Batkivshchnya (Fatherland), the party of jailed opposition leader and Yanukovych rival Yulia Tymoshenko, is in second place with around 23 percent.

The Communist Party, traditional allies of the Party of Regions, is in third place with about 14 percent.

UDAR (the Ukrainian Democratic Alliance for Reform, or "Punch"), the party of world heavyweight boxing champion Vitali Klitschko, and Svoboda (Freedom) are trailing with around 13 and 9 percent respectively.

'Oligarchization' Of The Election Process

At least one exit poll had earlier shown a closer contest between the two main parties of Yanukovych and Tymoshenko.

Party of Regions officials claim their share of the vote will increase as individual races are tabulated.

Half of the Verkhovna Rada's 450 seats come from party lists. The other half come from single-mandate constituencies.

Ukrainian Prime Minister and leader of the Party of Regions Mykola Azarov said in Kyiv on October 29 that he was confident his party would secure an "overwhelming" win.

Tymoshenko has announced a hunger strike in protest at alleged vote rigging and is reportedly drinking only water.

Her supporters have called for scrutiny in the vote-count for the single-mandate constituencies, which are considered particularly susceptible to fraud.

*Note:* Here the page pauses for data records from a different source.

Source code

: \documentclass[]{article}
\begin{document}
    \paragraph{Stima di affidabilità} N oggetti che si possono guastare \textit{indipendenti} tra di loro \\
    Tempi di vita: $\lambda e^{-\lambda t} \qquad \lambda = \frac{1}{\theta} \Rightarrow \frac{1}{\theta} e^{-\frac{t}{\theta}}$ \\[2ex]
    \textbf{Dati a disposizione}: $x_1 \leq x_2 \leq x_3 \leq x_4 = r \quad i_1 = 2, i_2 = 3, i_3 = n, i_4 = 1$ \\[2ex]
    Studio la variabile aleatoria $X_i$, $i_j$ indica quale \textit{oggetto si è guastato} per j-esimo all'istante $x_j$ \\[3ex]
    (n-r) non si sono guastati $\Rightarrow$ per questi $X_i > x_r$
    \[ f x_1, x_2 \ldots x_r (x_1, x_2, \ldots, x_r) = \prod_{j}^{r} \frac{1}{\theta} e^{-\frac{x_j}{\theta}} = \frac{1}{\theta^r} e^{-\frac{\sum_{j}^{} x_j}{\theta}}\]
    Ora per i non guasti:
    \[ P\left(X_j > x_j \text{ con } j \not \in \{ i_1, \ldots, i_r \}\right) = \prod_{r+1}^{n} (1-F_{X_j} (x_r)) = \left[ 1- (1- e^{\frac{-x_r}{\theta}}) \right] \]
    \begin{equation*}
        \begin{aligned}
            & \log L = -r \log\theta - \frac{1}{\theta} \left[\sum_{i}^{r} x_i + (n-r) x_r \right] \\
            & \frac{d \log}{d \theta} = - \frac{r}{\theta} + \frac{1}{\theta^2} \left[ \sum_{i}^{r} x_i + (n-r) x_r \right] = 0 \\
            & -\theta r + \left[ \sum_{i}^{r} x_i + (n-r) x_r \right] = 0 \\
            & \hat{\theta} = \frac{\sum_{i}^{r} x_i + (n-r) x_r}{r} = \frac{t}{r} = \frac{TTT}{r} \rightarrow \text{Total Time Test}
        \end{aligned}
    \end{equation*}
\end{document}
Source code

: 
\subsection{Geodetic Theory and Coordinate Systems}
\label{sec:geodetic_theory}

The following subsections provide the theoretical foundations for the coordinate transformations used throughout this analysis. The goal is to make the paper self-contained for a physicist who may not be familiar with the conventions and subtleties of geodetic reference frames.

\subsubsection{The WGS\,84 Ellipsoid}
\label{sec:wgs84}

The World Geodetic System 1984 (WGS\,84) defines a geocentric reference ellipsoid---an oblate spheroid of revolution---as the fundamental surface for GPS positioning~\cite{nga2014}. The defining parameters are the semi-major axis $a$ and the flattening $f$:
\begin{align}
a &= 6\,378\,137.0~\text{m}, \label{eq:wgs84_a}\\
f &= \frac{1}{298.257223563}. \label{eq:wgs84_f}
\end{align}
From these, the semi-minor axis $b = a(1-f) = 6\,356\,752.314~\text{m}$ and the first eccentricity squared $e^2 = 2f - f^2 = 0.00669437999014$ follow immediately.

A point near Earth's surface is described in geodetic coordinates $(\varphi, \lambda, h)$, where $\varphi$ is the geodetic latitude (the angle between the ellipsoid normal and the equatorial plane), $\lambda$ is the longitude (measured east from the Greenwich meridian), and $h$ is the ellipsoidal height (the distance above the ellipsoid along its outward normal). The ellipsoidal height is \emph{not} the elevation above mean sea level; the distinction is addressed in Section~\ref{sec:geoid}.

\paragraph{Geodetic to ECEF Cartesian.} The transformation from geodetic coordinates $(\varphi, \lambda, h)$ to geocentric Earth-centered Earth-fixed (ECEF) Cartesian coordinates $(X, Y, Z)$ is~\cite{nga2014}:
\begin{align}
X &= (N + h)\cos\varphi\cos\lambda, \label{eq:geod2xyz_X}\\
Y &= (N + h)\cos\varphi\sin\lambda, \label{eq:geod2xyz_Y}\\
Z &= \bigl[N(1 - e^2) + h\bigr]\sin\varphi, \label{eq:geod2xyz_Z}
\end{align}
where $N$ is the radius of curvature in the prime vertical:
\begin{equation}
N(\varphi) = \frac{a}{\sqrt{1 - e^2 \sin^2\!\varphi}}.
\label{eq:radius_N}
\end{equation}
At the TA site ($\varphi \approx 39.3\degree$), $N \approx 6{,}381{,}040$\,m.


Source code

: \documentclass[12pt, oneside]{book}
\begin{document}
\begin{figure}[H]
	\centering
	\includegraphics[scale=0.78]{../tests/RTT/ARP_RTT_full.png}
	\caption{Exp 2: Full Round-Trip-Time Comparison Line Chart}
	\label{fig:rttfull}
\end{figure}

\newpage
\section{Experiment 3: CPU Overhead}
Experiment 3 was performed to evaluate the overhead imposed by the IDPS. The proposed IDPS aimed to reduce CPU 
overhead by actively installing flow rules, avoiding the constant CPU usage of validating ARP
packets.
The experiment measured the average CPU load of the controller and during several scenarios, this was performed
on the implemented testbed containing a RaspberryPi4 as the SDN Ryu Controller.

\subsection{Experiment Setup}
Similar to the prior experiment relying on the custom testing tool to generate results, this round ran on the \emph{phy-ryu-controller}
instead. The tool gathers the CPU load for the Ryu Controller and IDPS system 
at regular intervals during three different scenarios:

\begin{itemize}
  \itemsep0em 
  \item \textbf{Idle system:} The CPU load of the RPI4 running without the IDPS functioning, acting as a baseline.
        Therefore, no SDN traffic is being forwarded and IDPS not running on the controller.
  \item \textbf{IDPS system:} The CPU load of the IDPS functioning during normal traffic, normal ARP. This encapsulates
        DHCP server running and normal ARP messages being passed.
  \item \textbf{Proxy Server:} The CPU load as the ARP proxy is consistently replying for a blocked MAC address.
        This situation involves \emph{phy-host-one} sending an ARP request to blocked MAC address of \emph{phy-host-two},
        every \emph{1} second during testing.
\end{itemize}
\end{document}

United Opposition leader Arseniy Yatsenyuk urged election officials to speed up the vote counting and called for the "express will of Ukrainians" to be acknowledged.

The Central Elections Commission is reporting that the Party of Regions is leading or has already won in 117 single-mandate constituencies, with Tymoshenko's party trailing with just 40.

Andreas Gross, the head of the PACE delegation, told reporters that "the great democratic potential of Ukrainian society was not realized" in the vote on October 28.

"Ukrainians deserved better from these elections," he said. "The oligarchization of the whole process meant that citizens lost their ownership of the election process as well as their trust in it."

Monitors called on the Ukrainian Parliament to act as a "role model" as it prepares to assume the rotating chairmanship of the OSCE in two months.

Western officials have called the elections a "litmus test" for the country's political progress.

It's the first major vote for Ukraine since Orange Revolution icon Tymoshenko lost a close presidential vote to Yanukovych in early 2010.

Tymoshenko, who is currently serving a seven-year prison sentence for abuse of office, voted from her bed in a hospital where she is receiving medical treatment.

Walburga Habsburg criticized the jail terms handed out to Tymoshenko and her former Interior Minister Yuriy Lutsenko, saying "One should not need to go to prison to hear from leading political figures in this country."